Stombaugh’s testimony showed that had MacDonald had the pajama top wrapped around his wrists as he testified, the holes would have been jagged and not smooth like they were.

Helena Stoeckley testified and claimed to have never been in MacDonald’s home or had ever been in his presence. Defense lawyers tried to call rebuttal witnesses where she admitted to being present but they were denied by Judge Dupree.

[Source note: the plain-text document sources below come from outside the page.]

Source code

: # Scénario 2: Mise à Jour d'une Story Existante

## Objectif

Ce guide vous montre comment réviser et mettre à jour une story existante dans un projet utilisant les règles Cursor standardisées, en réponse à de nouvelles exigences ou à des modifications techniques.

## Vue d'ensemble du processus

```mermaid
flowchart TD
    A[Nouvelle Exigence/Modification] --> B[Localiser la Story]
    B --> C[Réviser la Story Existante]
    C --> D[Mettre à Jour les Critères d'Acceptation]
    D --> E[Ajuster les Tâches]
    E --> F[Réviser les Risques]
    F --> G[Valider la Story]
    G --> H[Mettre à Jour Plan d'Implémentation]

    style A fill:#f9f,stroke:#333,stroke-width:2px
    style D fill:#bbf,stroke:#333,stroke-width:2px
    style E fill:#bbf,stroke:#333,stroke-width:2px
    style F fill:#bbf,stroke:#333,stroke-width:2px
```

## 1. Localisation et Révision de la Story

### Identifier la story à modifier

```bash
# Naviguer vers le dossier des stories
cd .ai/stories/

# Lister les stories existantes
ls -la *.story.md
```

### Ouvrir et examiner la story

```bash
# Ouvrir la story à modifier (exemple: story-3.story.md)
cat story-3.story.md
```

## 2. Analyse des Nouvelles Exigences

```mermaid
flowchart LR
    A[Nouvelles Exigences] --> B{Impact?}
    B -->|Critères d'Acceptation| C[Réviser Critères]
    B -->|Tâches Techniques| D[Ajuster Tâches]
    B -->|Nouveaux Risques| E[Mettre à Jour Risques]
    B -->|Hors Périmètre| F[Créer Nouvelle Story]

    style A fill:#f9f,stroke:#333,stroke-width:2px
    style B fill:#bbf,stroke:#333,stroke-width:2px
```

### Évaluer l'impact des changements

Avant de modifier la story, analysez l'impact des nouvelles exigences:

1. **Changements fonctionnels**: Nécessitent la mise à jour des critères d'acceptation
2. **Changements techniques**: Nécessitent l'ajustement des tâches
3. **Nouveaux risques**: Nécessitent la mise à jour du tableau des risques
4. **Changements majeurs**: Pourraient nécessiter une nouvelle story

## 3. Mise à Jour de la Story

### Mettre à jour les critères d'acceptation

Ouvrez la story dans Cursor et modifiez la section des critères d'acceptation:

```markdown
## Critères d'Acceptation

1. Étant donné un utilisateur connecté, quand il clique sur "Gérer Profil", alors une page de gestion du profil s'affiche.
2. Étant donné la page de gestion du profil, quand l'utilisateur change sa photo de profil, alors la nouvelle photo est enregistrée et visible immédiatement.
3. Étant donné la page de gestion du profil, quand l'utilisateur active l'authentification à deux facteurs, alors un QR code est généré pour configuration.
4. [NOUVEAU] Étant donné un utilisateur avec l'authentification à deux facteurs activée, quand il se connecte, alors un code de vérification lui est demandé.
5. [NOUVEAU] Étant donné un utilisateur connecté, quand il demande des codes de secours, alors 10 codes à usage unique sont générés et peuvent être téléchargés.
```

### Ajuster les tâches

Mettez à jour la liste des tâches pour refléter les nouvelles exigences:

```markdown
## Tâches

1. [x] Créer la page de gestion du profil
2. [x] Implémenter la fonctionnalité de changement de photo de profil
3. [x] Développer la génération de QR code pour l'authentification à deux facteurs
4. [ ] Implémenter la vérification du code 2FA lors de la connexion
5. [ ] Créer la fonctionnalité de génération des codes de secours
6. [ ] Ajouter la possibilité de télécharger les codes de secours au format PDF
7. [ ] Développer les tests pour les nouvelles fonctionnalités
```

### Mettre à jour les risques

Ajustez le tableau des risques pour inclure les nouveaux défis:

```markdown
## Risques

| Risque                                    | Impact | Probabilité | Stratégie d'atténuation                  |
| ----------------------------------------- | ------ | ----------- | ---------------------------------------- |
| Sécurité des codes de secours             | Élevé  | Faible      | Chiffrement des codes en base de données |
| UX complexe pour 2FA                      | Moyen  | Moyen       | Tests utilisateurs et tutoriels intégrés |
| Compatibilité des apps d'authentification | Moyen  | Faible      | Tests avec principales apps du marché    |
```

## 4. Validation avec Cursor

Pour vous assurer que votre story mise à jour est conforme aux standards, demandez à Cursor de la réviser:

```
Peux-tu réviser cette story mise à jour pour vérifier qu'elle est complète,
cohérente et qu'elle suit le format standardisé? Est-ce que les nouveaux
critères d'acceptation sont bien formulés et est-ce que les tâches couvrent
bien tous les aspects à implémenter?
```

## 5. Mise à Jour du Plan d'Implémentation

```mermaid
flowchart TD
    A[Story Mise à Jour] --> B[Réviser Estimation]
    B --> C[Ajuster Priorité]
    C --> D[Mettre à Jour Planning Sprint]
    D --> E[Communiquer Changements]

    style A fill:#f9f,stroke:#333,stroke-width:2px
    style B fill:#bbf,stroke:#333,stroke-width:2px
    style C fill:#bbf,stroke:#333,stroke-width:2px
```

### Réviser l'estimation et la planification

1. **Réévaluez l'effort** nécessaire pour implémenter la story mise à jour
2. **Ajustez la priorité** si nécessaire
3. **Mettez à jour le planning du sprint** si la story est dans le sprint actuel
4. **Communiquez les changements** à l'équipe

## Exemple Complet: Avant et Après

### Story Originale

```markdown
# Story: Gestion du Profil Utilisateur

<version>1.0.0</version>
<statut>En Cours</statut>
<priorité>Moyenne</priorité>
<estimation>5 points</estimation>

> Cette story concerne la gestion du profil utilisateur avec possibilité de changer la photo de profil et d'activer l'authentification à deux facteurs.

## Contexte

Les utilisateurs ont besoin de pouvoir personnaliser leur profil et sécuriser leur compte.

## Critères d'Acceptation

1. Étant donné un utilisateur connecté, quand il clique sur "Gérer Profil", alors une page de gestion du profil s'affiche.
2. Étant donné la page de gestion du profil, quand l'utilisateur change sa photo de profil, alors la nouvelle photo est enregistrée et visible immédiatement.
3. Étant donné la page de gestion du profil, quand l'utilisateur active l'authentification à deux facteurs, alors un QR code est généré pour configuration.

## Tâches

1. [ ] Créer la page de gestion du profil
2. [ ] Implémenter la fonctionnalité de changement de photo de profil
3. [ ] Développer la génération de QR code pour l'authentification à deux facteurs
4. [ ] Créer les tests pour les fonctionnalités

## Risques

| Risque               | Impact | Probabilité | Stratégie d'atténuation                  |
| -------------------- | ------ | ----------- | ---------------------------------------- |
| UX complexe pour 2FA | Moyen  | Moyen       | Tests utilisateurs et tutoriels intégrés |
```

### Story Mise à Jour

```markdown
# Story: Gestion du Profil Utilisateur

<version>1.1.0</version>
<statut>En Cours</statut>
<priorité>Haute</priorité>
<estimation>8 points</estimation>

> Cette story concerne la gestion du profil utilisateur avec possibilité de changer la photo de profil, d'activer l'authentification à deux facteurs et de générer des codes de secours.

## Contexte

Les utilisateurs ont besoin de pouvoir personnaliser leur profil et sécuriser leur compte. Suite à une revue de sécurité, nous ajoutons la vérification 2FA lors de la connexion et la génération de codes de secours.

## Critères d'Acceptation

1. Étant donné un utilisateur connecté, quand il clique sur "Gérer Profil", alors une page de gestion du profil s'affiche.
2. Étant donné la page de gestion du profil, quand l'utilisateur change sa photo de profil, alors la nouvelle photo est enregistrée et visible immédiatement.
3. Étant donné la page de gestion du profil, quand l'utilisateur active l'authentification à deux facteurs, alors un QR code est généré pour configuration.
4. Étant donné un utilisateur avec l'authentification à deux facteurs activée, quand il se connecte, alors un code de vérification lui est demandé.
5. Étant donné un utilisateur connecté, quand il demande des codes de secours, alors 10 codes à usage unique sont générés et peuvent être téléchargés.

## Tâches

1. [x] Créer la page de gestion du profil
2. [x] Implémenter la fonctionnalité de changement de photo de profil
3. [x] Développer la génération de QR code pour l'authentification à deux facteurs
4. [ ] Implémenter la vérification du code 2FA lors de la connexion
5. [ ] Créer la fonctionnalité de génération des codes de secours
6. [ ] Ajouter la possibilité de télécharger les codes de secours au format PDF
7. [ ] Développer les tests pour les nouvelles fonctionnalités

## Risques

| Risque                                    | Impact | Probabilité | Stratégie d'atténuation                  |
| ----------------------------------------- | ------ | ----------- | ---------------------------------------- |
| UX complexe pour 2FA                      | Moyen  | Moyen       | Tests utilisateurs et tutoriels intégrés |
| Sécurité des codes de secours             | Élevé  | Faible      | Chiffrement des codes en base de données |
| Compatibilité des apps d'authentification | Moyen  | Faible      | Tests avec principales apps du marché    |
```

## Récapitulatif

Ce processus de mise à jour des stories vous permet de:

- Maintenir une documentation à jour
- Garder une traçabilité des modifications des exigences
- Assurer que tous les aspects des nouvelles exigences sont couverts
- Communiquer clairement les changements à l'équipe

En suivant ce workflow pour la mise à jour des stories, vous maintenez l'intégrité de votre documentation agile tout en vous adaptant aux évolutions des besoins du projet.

MacDonald took the stand in his own defense but he couldn’t dispute the government’s theory of how the murders took place despite the lack of a motive. On August 26, 1979, he was convicted of 2nd-degree murder for the deaths of Collette and Kimberly and first-degree murder of Kristen. But the story didn’t end there.

Appeals: On July 29, 1980, a panel of the 4th Circuit Court of Appeals overturned his conviction as a violation of his 6th Amendment right to a speedy trial. He was granted $100,000 bail on August 22 and returned to his job as the Head of Emergency Medicine at the Long Beach Medical Center. In late December the 4th Circuit ruled 5-5 to hear the case en banc which would consist of all of the judges rather than a panel. Their earlier decision stood. The government appealed to the U.S. Supreme Court and in late May 1981, they agreed to hear oral arguments. That took place in December 1981. On March 31, 1982, the Supreme Court ruled 6-3 that his right to a speedy trial had not been violated. He was re-arrested and sent back to prison.

Subsequent appeals to the 4th Circuit Court of Appeals and the U.S. Supreme Court were denied, the latest on January 9, 1983. Five days later Helena Stoeckley was found dead in her apartment in Fayetteville.

He’s appealed numerous times since the Supreme Court upheld his conviction, the last in 2014 had to do with DNA testing of hairs found at the crime scene on Collette’s leg and her hands which didn’t match any member of the MacDonald family. But his appeal was denied.

MacDonald has been transferred to the Federal Prison in Cumberland, Maryland. He continues to maintain his innocence. He’s next eligible for parole in May of 2020.

MacDonald’s story was made into a best-selling book, “Fatal Vision” by Joe McGinness.